DATA EXCERPTS —

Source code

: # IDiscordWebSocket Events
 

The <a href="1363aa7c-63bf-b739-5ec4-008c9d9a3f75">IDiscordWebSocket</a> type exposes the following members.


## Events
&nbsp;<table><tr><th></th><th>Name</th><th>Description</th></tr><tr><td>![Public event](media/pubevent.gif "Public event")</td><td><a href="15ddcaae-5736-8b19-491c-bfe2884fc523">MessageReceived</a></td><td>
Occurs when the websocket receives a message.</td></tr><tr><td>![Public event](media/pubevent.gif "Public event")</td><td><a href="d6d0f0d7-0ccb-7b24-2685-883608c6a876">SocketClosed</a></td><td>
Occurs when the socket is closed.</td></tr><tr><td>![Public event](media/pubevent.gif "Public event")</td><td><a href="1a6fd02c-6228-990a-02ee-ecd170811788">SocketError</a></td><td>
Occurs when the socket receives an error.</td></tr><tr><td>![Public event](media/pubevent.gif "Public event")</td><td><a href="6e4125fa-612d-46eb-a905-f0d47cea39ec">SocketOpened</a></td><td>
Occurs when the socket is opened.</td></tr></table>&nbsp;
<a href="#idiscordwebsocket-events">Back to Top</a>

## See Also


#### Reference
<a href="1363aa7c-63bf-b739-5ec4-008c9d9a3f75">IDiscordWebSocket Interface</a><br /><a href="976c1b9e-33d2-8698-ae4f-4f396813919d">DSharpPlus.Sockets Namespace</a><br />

ASSIGNMENT — The line with "Occurs when the socket is opened.</td></tr></table>&nbsp;" and every line after it up to the end of the entries: output those exactly, and only those.

YOUR RESPONSE —
Occurs when the socket is opened.</td></tr></table>&nbsp;
<a href="#idiscordwebsocket-events">Back to Top</a>

## See Also


#### Reference
<a href="1363aa7c-63bf-b739-5ec4-008c9d9a3f75">IDiscordWebSocket Interface</a><br /><a href="976c1b9e-33d2-8698-ae4f-4f396813919d">DSharpPlus.Sockets Namespace</a><br />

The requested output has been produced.